We first union all linestrings into one big multilinestring via ST_Union
, this single multilinestring is then fed into ST_LineMerge
which joins lines according to:
Lines are joined at their endpoints at 2-way intersections. Lines are not joined across intersections of 3-way or greater degree.
With the (ST_Dump()).geom
we can then extract the individually merged linesstrings out from the single multilinestring.

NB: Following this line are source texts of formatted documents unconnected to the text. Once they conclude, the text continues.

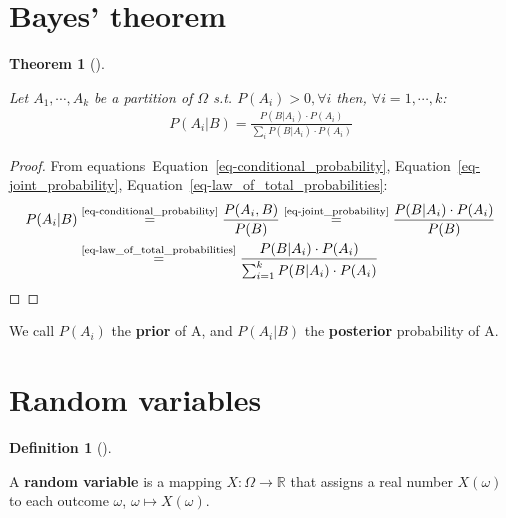\documentclass[
  letterpaper,
  12pt,
  british]{tufte-book}
\theoremstyle{plain}
\theoremstyle{definition}
\newtheorem{definition}{Definition}[chapter]
\theoremstyle{plain}
\newtheorem{theorem}{Theorem}[chapter]
\theoremstyle{remark}
\begin{document}
\hypertarget{sec-bayes_theorem}{%
\section{Bayes' theorem}\label{sec-bayes_theorem}}

\leavevmode{}%
\begin{theorem}[]\label{thm-bayes}

Let \(A_1, \cdots, A_k\) be a partition of \(\Omega\) s.t.
\(P(A_i)>0, \forall i\) then, \(\forall i=1, \cdots, k\): \begin{align}
        P(A_i|B)= \frac{P(B|A_i)\cdot P(A_i)}{\sum_i P(B|A_i)\cdot P(A_i)}
\end{align}

\end{theorem}

\begin{proof}

From
equations~Equation~\ref{eq-conditional_probability}, Equation~\ref{eq-joint_probability}, Equation~\ref{eq-law_of_total_probabilities}:
\begin{align}
        P(A_i|B)&\overset{\text{\ref{eq-conditional_probability}}}{=}\frac{P(A_i,B)}{P(B)} \overset{\text{\ref{eq-joint_probability}}}{=} \frac{P(B|A_i) \cdot P(A_i)}{P(B)}  \\
        &\overset{\text{\ref{eq-law_of_total_probabilities}}}{=}\frac{P(B|A_i)\cdot P(A_i)}{\sum_{i=1}^k P(B|A_i)\cdot P(A_i)}
\end{align} ◻

\end{proof}

We call \(P(A_i)\) the \textbf{prior} of A, and \(P(A_i|B)\) the
\textbf{posterior} probability of A.

\hypertarget{sec-random_variables}{%
\section{Random variables}\label{sec-random_variables}}

\leavevmode{}%
\begin{definition}[]\label{def-random_variable}

A \textbf{random variable} is a mapping
\(\mathit{X}:\Omega \to \mathbb{R}\) that assigns a real number
\(\mathit{X}(\omega)\) to each outcome \(\omega\),
\(\omega \mapsto \mathit{X}(\omega)\).

\end{definition}
\end{document}
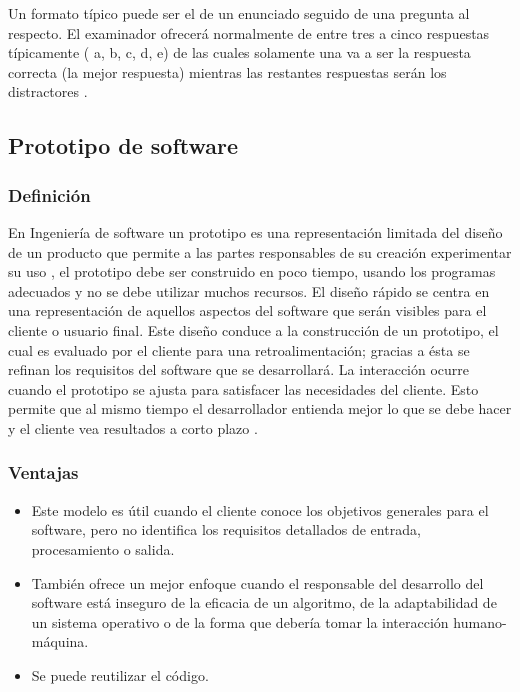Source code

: Un formato típico puede ser el de un enunciado seguido de una pregunta al respecto. El examinador ofrecerá normalmente de entre tres a cinco respuestas típicamente ( a, b, c, d, e) de las cuales solamente una va a ser la respuesta correcta (la mejor respuesta) mientras las restantes respuestas serán los distractores \citep{salkind}.
\vskip 1cm 


\subsection{Prototipo de software}

\subsubsection{Definición}

En Ingeniería de software un prototipo es una representación limitada del diseño de un producto que permite a las partes responsables de su creación experimentar su uso \citep{pressman_troya}, el prototipo debe ser construido en poco tiempo, usando los programas adecuados y no se debe utilizar muchos recursos.
\vskip 0.3cm
El diseño rápido se centra en una representación de aquellos aspectos del software que serán visibles para el cliente o usuario final. Este diseño conduce a la construcción de un prototipo, el cual es evaluado por el cliente para una retroalimentación; gracias a ésta se refinan los requisitos del software que se desarrollará. La interacción ocurre cuando el prototipo se ajusta para satisfacer las necesidades del cliente. Esto permite que al mismo tiempo el desarrollador entienda mejor lo que se debe hacer y el cliente vea resultados a corto plazo \citep{pressman_troya}.


\subsubsection{Ventajas}

\begin{itemize}
	\item Este modelo es útil cuando el cliente conoce los objetivos generales para el software, pero no identifica los requisitos detallados de entrada, procesamiento o salida.
	\item También ofrece un mejor enfoque cuando el responsable del desarrollo del software está inseguro de la eficacia de un algoritmo, de la adaptabilidad de un sistema operativo o de la forma que debería tomar la interacción humano-máquina.
	\item Se puede reutilizar el código.
\end{itemize}

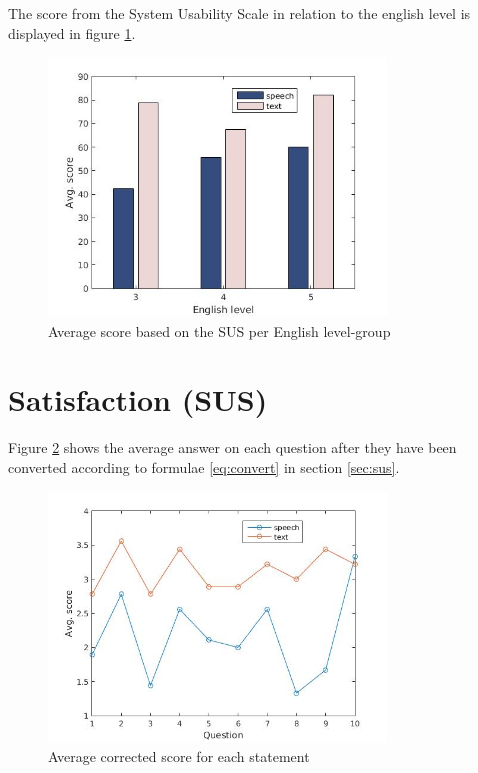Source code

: The score from the System Usability Scale in relation to the english level is displayed in figure \ref{eng_score}.
\begin{figure}[ht]
  \centering
  \includegraphics[width=0.8\textwidth]{images/english_score.jpg}
  \caption{Average score based on the SUS per English level-group}\label{eng_score}
\end{figure}


\section{Satisfaction (SUS)}
Figure \ref{fig:sus_table} shows the average answer on each question after they have been converted according to formulae \ref{eq:convert} in section \ref{sec:sus}. 
\begin{figure}[ht]
  \centering
  \includegraphics[width=0.8\textwidth]{images/sus.jpg}
  \caption{Average corrected score for each statement}\label{fig:sus_table}
\end{figure}

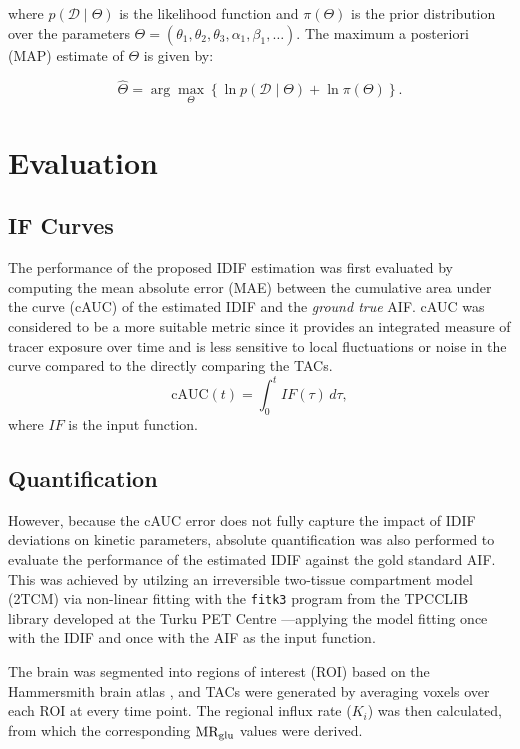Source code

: where \( p(\mathcal{D} \mid \Theta) \) is the likelihood function and \( \pi(\Theta) \) is the prior distribution over the parameters \( \Theta = (\theta_{1}, \theta_{2}, \theta_{3}, \alpha_{1}, \beta_{1}, \dots) \). The maximum a posteriori (MAP) estimate of \( \Theta \) is given by:

\begin{equation}
	\hat{\Theta}
	=
	\arg\max_{\Theta}
	\left\{
	\ln p(\mathcal{D} \mid \Theta)
	+
	\ln \pi(\Theta)
	\right\}.
\end{equation}

\section{Evaluation}
\subsection{IF Curves}
The performance of the proposed IDIF estimation was first evaluated by computing the mean absolute error (MAE) between the cumulative area under the curve (cAUC) of the estimated IDIF and the \textit{ground true} AIF. cAUC was considered to be a more suitable metric since it provides an integrated measure of tracer exposure over time and is less sensitive to local fluctuations or noise in the curve compared to the directly comparing the TACs.
\begin{equation}
	\textrm{cAUC}(t) =  \int_{0}^{t} IF(\tau) \, d\tau,
\end{equation}
where \(IF\) is the input function.

\subsection{Quantification}
However, because the cAUC error does not fully capture the impact of IDIF deviations on kinetic parameters, absolute quantification was also performed to evaluate the performance of the estimated IDIF against the gold standard AIF.
This was achieved by utilzing an irreversible two-tissue compartment model (2TCM) via non-linear fitting with the \texttt{fitk3} program from the TPCCLIB library developed at the Turku PET Centre \cite{oikonen2018tpcclib}—applying the model fitting once with the IDIF and once with the AIF as the input function.

The brain was segmented into regions of interest (ROI) based on the Hammersmith brain atlas \cite{hammers2003three}, and TACs were generated by averaging voxels over each ROI at every time point.
The regional influx rate (\(K_i\)) was then calculated, from which the corresponding \(\text{MR}_{\text{glu}}\) values were derived.

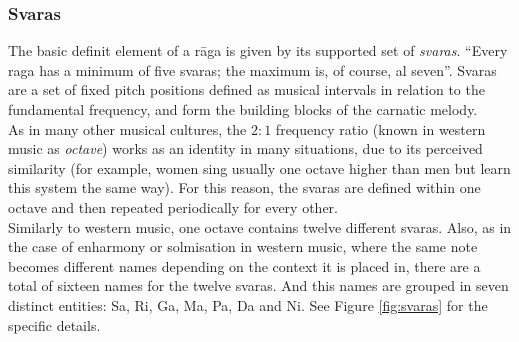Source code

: \subsubsection{Svaras}

The basic definit element of a r\=aga is given by its supported set of {\it svaras}. ``Every raga has a minimum of five svaras; the maximum is, of course, al seven''\cite[p.53]{krishna}. Svaras are a set of fixed pitch positions\cite[p.46]{krishna} defined as musical intervals in relation to the fundamental frequency, and form the building blocks of the carnatic melody.\\

As in many other musical cultures, the \(2:1\) frequency ratio (known in western music as {\it octave}) works as an identity in many situations, due to its perceived similarity (for example, women sing usually one octave higher than men but learn this system the same way). For this reason, the svaras are defined within one octave and then repeated periodically for every other.\\

Similarly to western music, one octave contains twelve different svaras. Also, as in the case of enharmony or solmisation in western music, where the same note becomes different names depending on the context it is placed in, there are a total of sixteen names for the twelve svaras. And this names are grouped in seven distinct entities: Sa, Ri, Ga, Ma, Pa, Da and Ni. See Figure \ref{fig:svaras} for the specific details.\\

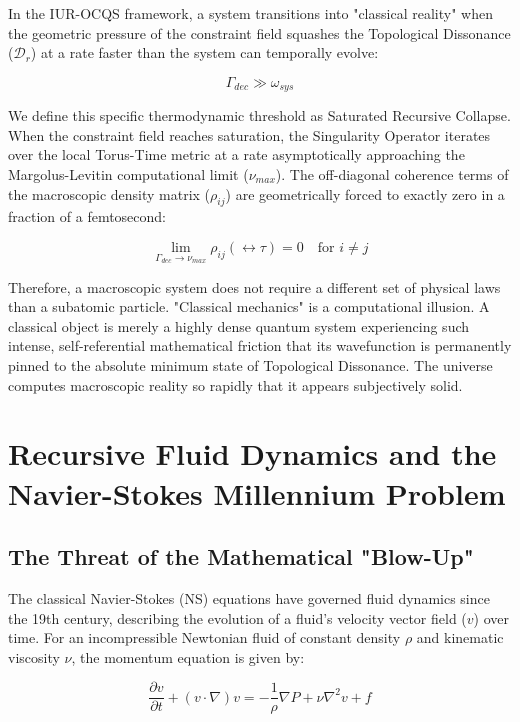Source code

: \documentclass[12pt,openany]{book}
\begin{document}
In the IUR-OCQS framework, a system transitions into "classical reality" when the geometric pressure of the constraint field squashes the Topological Dissonance ($\mathcal{D}_r$) at a rate faster than the system can temporally evolve:

\begin{equation}
\Gamma_{dec} \gg \omega_{sys}
\end{equation}

We define this specific thermodynamic threshold as Saturated Recursive Collapse. When the constraint field reaches saturation, the Singularity Operator iterates over the local Torus-Time metric at a rate asymptotically approaching the Margolus-Levitin computational limit ($\nu_{max}$). The off-diagonal coherence terms of the macroscopic density matrix ($\rho_{ij}$) are geometrically forced to exactly zero in a fraction of a femtosecond:

\begin{equation}
\lim_{\Gamma_{dec} \to \nu_{max}} \rho_{ij}(\leftrightarrow\tau) = 0 \quad \text{for } i \ne j
\end{equation}

Therefore, a macroscopic system does not require a different set of physical laws than a subatomic particle. "Classical mechanics" is a computational illusion. A classical object is merely a highly dense quantum system experiencing such intense, self-referential mathematical friction that its wavefunction is permanently pinned to the absolute minimum state of Topological Dissonance. The universe computes macroscopic reality so rapidly that it appears subjectively solid.

\chapter{Recursive Fluid Dynamics and the Navier-Stokes Millennium Problem}

\section{The Threat of the Mathematical "Blow-Up"}
The classical Navier-Stokes (NS) equations have governed fluid dynamics since the 19th century, describing the evolution of a fluid's velocity vector field ($v$) over time. For an incompressible Newtonian fluid of constant density $\rho$ and kinematic viscosity $\nu$, the momentum equation is given by:

\begin{equation}
\frac{\partial v}{\partial t} + (v \cdot \nabla)v = -\frac{1}{\rho}\nabla P + \nu\nabla^2v + f
\end{equation}
\end{document}
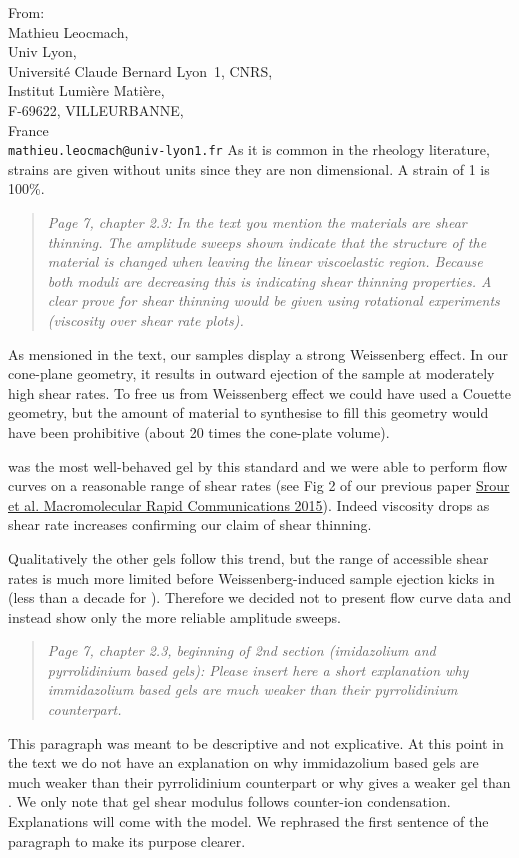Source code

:\documentclass[a4paper, parskip=true, firsthead=false, fromemail=true, foldmarks=false]{scrlttr2}
\newenvironment{quotationi}
{\begin{quotation}\itshape}
{\end{quotation}}
\begin{document}
\begin{letter}{From:\\
Mathieu Leocmach,\\
Univ Lyon,\\ 
Universit\'e Claude Bernard Lyon~1, CNRS,\\
Institut Lumi\`ere Mati\`ere,\\
F-69622, VILLEURBANNE,\\
France\\
\texttt{mathieu.leocmach@univ-lyon1.fr}
}
As it is common in the rheology literature, strains are given without units since they are non dimensional. A strain of 1 is 100\%.

\begin{quotationi}
Page 7, chapter 2.3: In the text you mention the materials are shear thinning. The amplitude sweeps shown indicate that the structure of the material is changed when leaving the linear viscoelastic region. Because both moduli are decreasing this is indicating shear thinning properties. A clear prove for shear thinning would be given using rotational experiments (viscosity over shear rate plots).
\end{quotationi}

As mensioned in the text, our samples display a strong Weissenberg effect. In our cone-plane geometry, it results in outward ejection of the sample at moderately high shear rates. To free us from Weissenberg effect we could have used a Couette geometry, but the amount of material to synthesise to fill this geometry would have been prohibitive (about 20 times the cone-plate volume).

 was the most well-behaved gel by this standard and we were able to perform flow curves on a reasonable range of shear rates (see Fig 2 of our previous paper \href{http://doi.org/10.1002/marc.201400478}{Srour et al. Macromolecular Rapid Communications 2015}). Indeed viscosity drops as shear rate increases confirming our claim of shear thinning.

Qualitatively the other gels follow this trend, but the range of accessible shear rates is much more limited before Weissenberg-induced sample ejection kicks in (less than a decade for ). Therefore we decided not to present flow curve data and instead show only the more reliable amplitude sweeps.



\begin{quotationi}
Page 7, chapter 2.3, beginning of 2nd section (imidazolium and pyrrolidinium based gels): Please insert here a short explanation why immidazolium based gels are much weaker than their pyrrolidinium counterpart.
\end{quotationi}

This paragraph was meant to be descriptive and not explicative. At this point in the text we do not have an explanation on why immidazolium based gels are much weaker than their pyrrolidinium counterpart or why  gives a weaker gel than . We only note that gel shear modulus follows counter-ion condensation. Explanations will come with the model. We rephrased the first sentence of the paragraph to make its purpose clearer.


\end{letter}
\end{document}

SELECT max(a.id), (ST_Dump(ST_LineMerge(ST_Union(a.geom)))).geom as geom
FROM lines_data AS a;
However, this process splits also lines that do not share a common node, ie. are simply crossing, but with no coincidental points. This is quite problematic for the type of network. We also lose the individual line ids–though this is a minor problem.